The AI Doom’s Day Has Arrived
This neural network doesn't play Doom. This neural network is Doom.
Training an artificial neural network to play a video game is nothing new at this point in time, as many very successful approaches have been worked out over the years. But training a neural network to be a video game is something different entirely and raises many questions about intellectual property rights and what exactly constitutes a copy of a video game. Researchers at Google and Tel Aviv University have recently opened this Pandora’s box with the release of what they call GameNGen, which clones the logic and visuals of a video game into a neural model.
The team started with the goal of cloning Doom because, to a hacker, no other pursuit could be quite so noble. To make that happen, they first built an AI pipeline that leverages the image generation algorithm Stable Diffusion to predict the next video frame that one would expect to see when given a series of past frames combined with user inputs. By seeding the algorithm with an initial sequence of images, the game can be started. After that, the predicted images themselves start to slide back into the sequence of past frames, which allows the action to keep moving. And as the user provides inputs, like moving or firing a weapon, the predicted images change to represent the expected actions.

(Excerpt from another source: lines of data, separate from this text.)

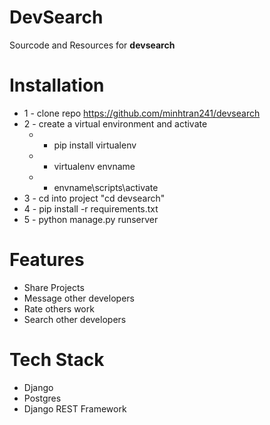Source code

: # DevSearch

Sourcode and Resources for **devsearch**

# Installation

* 1 - clone repo <https://github.com/minhtran241/devsearch>
* 2 - create a virtual environment and activate
    * - pip install virtualenv
    * - virtualenv envname
    * - envname\scripts\activate
* 3 - cd into project "cd devsearch"
* 4 - pip install -r requirements.txt
* 5 - python manage.py runserver

# Features

* Share Projects
* Message other developers
* Rate others work
* Search other developers

# Tech Stack

* Django
* Postgres
* Django REST Framework

<!-- # Home Page
<img src="./resources/images/Devsearch Home.jpg">  

# Projects Page
<img src="./resources/images/DevSearch Projects.jpg">  

# Profile Page
<img src="./resources/images/Devsearch Profile.jpg">  

# User Inbox
<img src="./resources/images/Devsearch Inbox.jpg">   -->
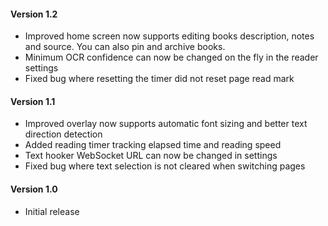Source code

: #### Version 1.2
- Improved home screen now supports editing books description, notes and source. You can also pin and archive books.
- Minimum OCR confidence can now be changed on the fly in the reader settings
- Fixed bug where resetting the timer did not reset page read mark

#### Version 1.1
- Improved overlay now supports automatic font sizing and better text direction detection
- Added reading timer tracking elapsed time and reading speed
- Text hooker WebSocket URL can now be changed in settings
- Fixed bug where text selection is not cleared when switching pages

#### Version 1.0
- Initial release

It took a huge amount of training data to train this pipeline, so the researchers developed another machine learning algorithm to help them collect it. This algorithm continuously played Doom and captured long sequences of screenshots that were paired with user inputs.
In a perfect world, that may have been enough to crack the problem. But it is not a perfect world. The team ran into issues with small errors being introduced into the predicted images. As these errors moved back into the past sequence of frames, the errors were multiplied over time. That process continued until everything was a jumbled mess.
To correct for this problem, another neural network was developed. This one was trained to understand what a good frame from the game looks like. It was used to fix up any issues and produce a clean image that can then be displayed and used to keep the action rolling along without a glitch — well, mostly anyway.
The result is quite impressive. Game screens largely look correct, and the algorithm learned not only the basic logic of the game, but also more complex things like the color of a key that is needed to open a particular door. It is not perfect, however. Odd visual artifacts are sometimes visible, and some on-screen elements may inexplicably become blurry at times.The level design also leaves something to be desired. The actual level designs have been replaced by whatever the algorithm dreams up, and sometimes they do not make a whole lot of sense or may be unwinnable.
The longer the game goes on, the more likely issues are to pop up. But if you want to play for just a couple minutes, the 20 FPS experience could make you feel like you are playing a real version of Doom from an alternate universe.